I am implementing a custom iterator for a container type other than STL, and came across the following behavior, which at this stage seems a little unexpected to me.
It seems that there is significant success in performance when you define an "empty" dtor? Why??
To try to figure this out, I used a simple iterator for std :: vector to compare performance directly with the standard STL iterator. For a fair test, I just copied a simplified implementation from "vector.hpp" and experimented with adding an additional "empty" dtor:
template <typename _Myvec> class my_slow_iterator // not inheriting from anything!! { public : _Myvec::pointer _ptr;
Then I modified std :: vector so that I can return its new iterator type and use the following for comparison: sort a vector of 2,000,000 random numbers averaged over three runs:
std::vector vec; // fill via rand(); int tt = clock(); std::sort(vec.begin(), vec.end()); tt = clock() - tt; // elapsed time in ms
I got the following results (VS2010, Release build, _ITERATOR_DEBUG_LEVEL 0, etc.):
- Using the standard STL iterator: 550 ms.
- Using
my_slow_iterator
when deleting an empty dtor: 560 ms. - Using
my_slow_iterator
with empty dtor turned on: 900 ms.
It seems that an empty dtor in this case causes a deceleration of about 40%.
Obviously, if dtor is empty, then why is it needed, but I expected that simple "empty" functions like this would be rejected and optimized at compile time.

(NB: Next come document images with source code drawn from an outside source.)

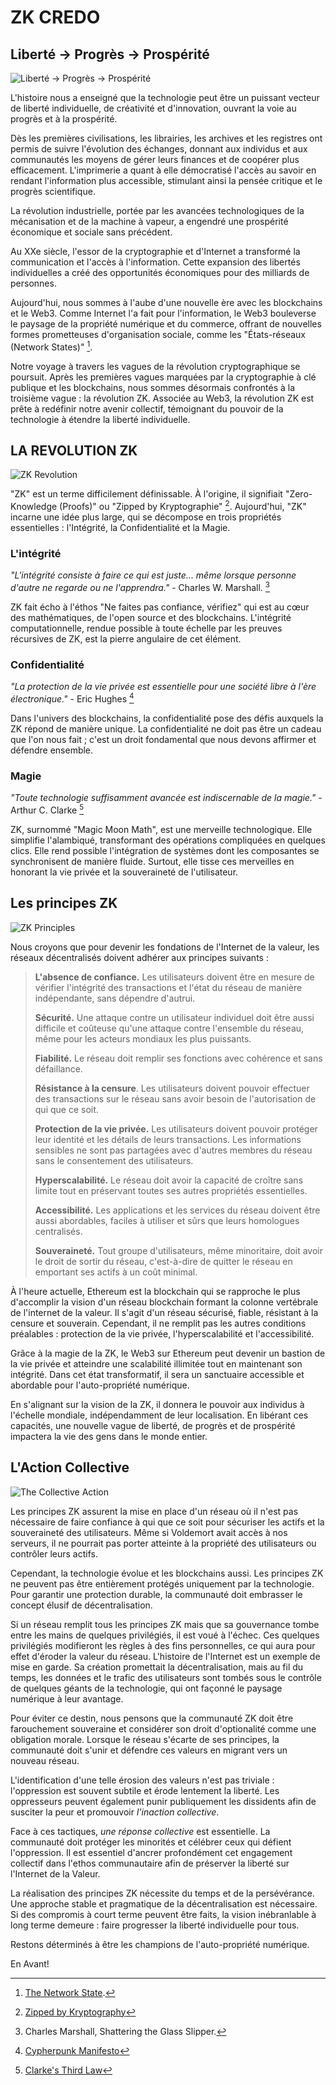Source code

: # ZK CREDO

## Liberté → Progrès → Prospérité

![Liberté → Progrès → Prospérité](freedom-progress-prosperity.jpeg)

L'histoire nous a enseigné que la technologie peut être un puissant vecteur de liberté individuelle, de créativité et d'innovation, ouvrant la voie au progrès et à la prospérité.

Dès les premières civilisations, les librairies, les archives et les registres ont permis de suivre l'évolution des échanges, donnant aux individus et aux communautés les moyens de gérer leurs finances et de coopérer plus efficacement. L'imprimerie a quant à elle démocratisé l'accès au savoir en rendant l'information plus accessible, stimulant ainsi la pensée critique et le progrès scientifique.

La révolution industrielle, portée par les avancées technologiques de la mécanisation et de la machine à vapeur, a engendré une prospérité économique et sociale sans précédent.

Au XXe siècle, l'essor de la cryptographie et d'Internet a transformé la communication et l'accès à l'information. Cette expansion des libertés individuelles a créé des opportunités économiques pour des milliards de personnes.

Aujourd'hui, nous sommes à l'aube d'une nouvelle ère avec les blockchains et le Web3. Comme Internet l'a fait pour l'information, le Web3 bouleverse le paysage de la propriété numérique et du commerce, offrant de nouvelles formes prometteuses d'organisation sociale, comme les "États-réseaux (Network States)" [^1].

Notre voyage à travers les vagues de la révolution cryptographique se poursuit. Après les premières vagues marquées par la cryptographie à clé publique et les blockchains, nous sommes désormais confrontés à la troisième vague : la révolution ZK. Associée au Web3, la révolution ZK est prête à redéfinir notre avenir collectif, témoignant du pouvoir de la technologie à étendre la liberté individuelle.

## LA REVOLUTION ZK

![ZK Revolution](zk-revolution.jpeg)

"ZK" est un terme difficilement définissable. À l'origine, il signifiait "Zero-Knowledge (Proofs)" ou "Zipped by Kryptographie" [^2]. Aujourd'hui, "ZK" incarne une idée plus large, qui se décompose en trois propriétés essentielles : l'Intégrité, la Confidentialité et la Magie.

### L'intégrité

*"L'intégrité consiste à faire ce qui est juste... même lorsque personne d'autre ne regarde ou ne l'apprendra."* - Charles W. Marshall. [^3]

ZK fait écho à l'éthos "Ne faites pas confiance, vérifiez" qui est au cœur des mathématiques, de l'open source et des blockchains. L'intégrité computationnelle, rendue possible à toute échelle par les preuves récursives de ZK, est la pierre angulaire de cet élément.

### Confidentialité

*"La protection de la vie privée est essentielle pour une société libre à l'ère électronique."* - Eric Hughes [^4]

Dans l'univers des blockchains, la confidentialité pose des défis auxquels la ZK répond de manière unique. La confidentialité ne doit pas être un cadeau que l'on nous fait ; c'est un droit fondamental que nous devons affirmer et défendre ensemble.

### Magie

*"Toute technologie suffisamment avancée est indiscernable de la magie."* - Arthur C. Clarke [^5]

ZK, surnommé "Magic Moon Math", est une merveille technologique. Elle simplifie l'alambiqué, transformant des opérations compliquées en quelques clics. Elle rend possible l'intégration de systèmes dont les composantes se synchronisent de manière fluide. Surtout, elle tisse ces merveilles en honorant la vie privée et la souveraineté de l'utilisateur.

## Les principes ZK

![ZK Principles](zk-principles.jpeg)

Nous croyons que pour devenir les fondations de l'Internet de la valeur, les réseaux décentralisés doivent adhérer aux principes suivants :

> **L'absence de confiance.** Les utilisateurs doivent être en mesure de vérifier l'intégrité des transactions et l'état du réseau de manière indépendante, sans dépendre d'autrui.
>
> **Sécurité.** Une attaque contre un utilisateur individuel doit être aussi difficile et coûteuse qu'une attaque contre l'ensemble du réseau, même pour les acteurs mondiaux les plus puissants.
> 
> **Fiabilité.** Le réseau doit remplir ses fonctions avec cohérence et sans défaillance.
>
> **Résistance à la censure**. Les utilisateurs doivent pouvoir effectuer des transactions sur le réseau sans avoir besoin de l'autorisation de qui que ce soit.
>
> **Protection de la vie privée.** Les utilisateurs doivent pouvoir protéger leur identité et les détails de leurs transactions. Les informations sensibles ne sont pas partagées avec d'autres membres du réseau sans le consentement des utilisateurs.
>
> **Hyperscalabilité.** Le réseau doit avoir la capacité de croître sans limite tout en préservant toutes ses autres propriétés essentielles.
>
> **Accessibilité.** Les applications et les services du réseau doivent être aussi abordables, faciles à utiliser et sûrs que leurs homologues centralisés.
>
> **Souveraineté.** Tout groupe d'utilisateurs, même minoritaire, doit avoir le droit de sortir du réseau, c'est-à-dire de quitter le réseau en emportant ses actifs à un coût minimal.

À l'heure actuelle, Ethereum est la blockchain qui se rapproche le plus d'accomplir la vision d'un réseau blockchain formant la colonne vertébrale de l'internet de la valeur. Il s'agit d'un réseau sécurisé, fiable, résistant à la censure et souverain. Cependant, il ne remplit pas les autres conditions préalables : protection de la vie privée, l'hyperscalabilité et l'accessibilité.

Grâce à la magie de la ZK, le Web3 sur Ethereum peut devenir un bastion de la vie privée et atteindre une scalabilité illimitée tout en maintenant son intégrité. Dans cet état transformatif, il sera un sanctuaire accessible et abordable pour l'auto-propriété numérique.

En s'alignant sur la vision de la ZK, il donnera le pouvoir aux individus à l'échelle mondiale, indépendamment de leur localisation. En libérant ces capacités, une nouvelle vague de liberté, de progrès et de prospérité impactera la vie des gens dans le monde entier.

## L'Action Collective

![The Collective Action](the-collective-action.jpeg)

Les principes ZK assurent la mise en place d'un réseau où il n'est pas nécessaire de faire confiance à qui que ce soit pour sécuriser les actifs et la souveraineté des utilisateurs. Même si Voldemort avait accès à nos serveurs, il ne pourrait pas porter atteinte à la propriété des utilisateurs ou contrôler leurs actifs.

Cependant, la technologie évolue et les blockchains aussi. Les principes ZK ne peuvent pas être entièrement protégés uniquement par la technologie. Pour garantir une protection durable, la communauté doit embrasser le concept élusif de décentralisation.

Si un réseau remplit tous les principes ZK mais que sa gouvernance tombe entre les mains de quelques privilégiés, il est voué à l'échec. Ces quelques privilégiés modifieront les règles à des fins personnelles, ce qui aura pour effet d'éroder la valeur du réseau. L'histoire de l'Internet est un exemple de mise en garde. Sa création promettait la décentralisation, mais au fil du temps, les données et le trafic des utilisateurs sont tombés sous le contrôle de quelques géants de la technologie, qui ont façonné le paysage numérique à leur avantage.

Pour éviter ce destin, nous pensons que la communauté ZK doit être farouchement souveraine et considérer son droit d'optionalité comme une obligation morale. Lorsque le réseau s'écarte de ses principes, la communauté doit s'unir et défendre ces valeurs en migrant vers un nouveau réseau.

L'identification d'une telle érosion des valeurs n'est pas triviale : l'oppression est souvent subtile et érode lentement la liberté. Les oppresseurs peuvent également punir publiquement les dissidents afin de susciter la peur et promouvoir *l'inaction collective*.

Face à ces tactiques, *une réponse collective* est essentielle. La communauté doit protéger les minorités et célébrer ceux qui défient l'oppression. Il est essentiel d'ancrer profondément cet engagement collectif dans l'ethos communautaire afin de préserver la liberté sur l'Internet de la Valeur.

La réalisation des principes ZK nécessite du temps et de la persévérance. Une approche stable et pragmatique de la décentralisation est nécessaire. Si des compromis à court terme peuvent être faits, la vision inébranlable à long terme demeure : faire progresser la liberté individuelle pour tous.

Restons déterminés à être les champions de l'auto-propriété numérique.

En Avant!

[^1]: [The Network State](https://thenetworkstate.com/the-network-state-in-one-sentence).
[^2]: [Zipped by Kryptography](https://twitter.com/vitalikbuterin/status/1309298689156866048)
[^3]: Charles Marshall, Shattering the Glass Slipper.
[^4]: [Cypherpunk Manifesto](https://nakamotoinstitute.org/static/docs/cypherpunk-manifesto.txt)
[^5]: [Clarke's Third Law](https://en.wikipedia.org/wiki/Clarke%27s_three_laws)
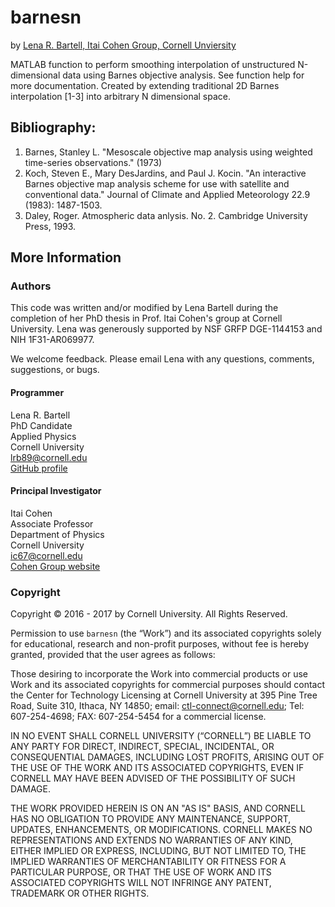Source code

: # barnesn
by [Lena R. Bartell, Itai Cohen Group, Cornell Unviersity](#authors)

MATLAB function to perform smoothing interpolation of unstructured N-dimensional data using Barnes objective analysis. See function help for more documentation. Created by extending traditional 2D Barnes interpolation [1-3] into arbitrary N dimensional space.

##   Bibliography:     
1. Barnes, Stanley L. "Mesoscale objective map analysis using weighted time-series observations." (1973)
2. Koch, Steven E., Mary DesJardins, and Paul J. Kocin. "An interactive Barnes objective map analysis scheme for use with satellite and conventional data." Journal of Climate and Applied Meteorology 22.9 (1983): 1487-1503.
3. Daley, Roger. Atmospheric data anlysis. No. 2. Cambridge University Press, 1993.

## More Information

### Authors

This code was written and/or modified by Lena Bartell during the completion of her PhD thesis in Prof. Itai Cohen's group at Cornell University. Lena was generously supported by NSF GRFP DGE-1144153 and NIH 1F31-AR069977. 

We welcome feedback. Please email Lena with any questions, comments, suggestions, or bugs. 

#### Programmer

Lena R. Bartell  
PhD Candidate  
Applied Physics  
Cornell University  
lrb89@cornell.edu  
[GitHub profile](https://github.com/lbartell)

#### Principal Investigator

Itai Cohen  
Associate Professor  
Department of Physics  
Cornell University  
ic67@cornell.edu  
[Cohen Group website](http://cohengroup.lassp.cornell.edu/)

### Copyright
Copyright &copy; 2016 - 2017 by Cornell University. All Rights Reserved.
 
Permission to use `barnesn` (the “Work”) and its associated copyrights solely for educational, research and non-profit purposes, without fee is hereby granted, provided that the user agrees as follows:
 
Those desiring to incorporate the Work into commercial products or use Work and its associated copyrights for commercial purposes should contact the Center for Technology Licensing at Cornell University at 395 Pine Tree Road, Suite 310, Ithaca, NY 14850; email: ctl-connect@cornell.edu; Tel: 607-254-4698; FAX: 607-254-5454 for a commercial license.
 
IN NO EVENT SHALL CORNELL UNIVERSITY (“CORNELL”) BE LIABLE TO ANY PARTY FOR DIRECT, INDIRECT, SPECIAL, INCIDENTAL, OR CONSEQUENTIAL DAMAGES, INCLUDING LOST PROFITS, ARISING OUT OF THE USE OF THE WORK AND ITS ASSOCIATED COPYRIGHTS, EVEN IF CORNELL MAY HAVE BEEN ADVISED OF THE POSSIBILITY OF SUCH DAMAGE.
 
THE WORK PROVIDED HEREIN IS ON AN "AS IS" BASIS, AND CORNELL HAS NO OBLIGATION TO PROVIDE ANY MAINTENANCE, SUPPORT, UPDATES, ENHANCEMENTS, OR MODIFICATIONS.  CORNELL MAKES NO REPRESENTATIONS AND EXTENDS NO WARRANTIES OF ANY KIND, EITHER IMPLIED OR EXPRESS, INCLUDING, BUT NOT LIMITED TO, THE IMPLIED WARRANTIES OF MERCHANTABILITY OR FITNESS FOR A PARTICULAR PURPOSE, OR THAT THE USE OF WORK AND ITS ASSOCIATED COPYRIGHTS WILL NOT INFRINGE ANY PATENT, TRADEMARK OR OTHER RIGHTS.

If this is not the case, then I would like to understand what happens if this type of problem has consequences in more complex cases.
EDIT: compiled with O2 optimization.
EDIT: dig a little further, it seems that a similar effect occurs with a copy of ctor. Initially (and in the above tests) my_slow_iterator
does not have a copy-ctor identifier, so it uses the default compiler.
If I define the following instance-ctor (which does nothing more than I expected from the compiler created):
my_slow_iterator ( const my_slow_iterator<_Myvec> &_src ) : _ptr(_src._ptr) {}
I see the following results for the same test as above:
- Using
my_slow_iterator
, dtor removed, copy-ctor enabled: 690ms - Using
my_slow_iterator
, dtor enabled, copy-ctor enabled: 980 ms
This is another (albeit not so sharp) performance.
Why / how are the default functions for the compiler much more efficient? Does the user ctor / dtor implicitly determine to do something in the background?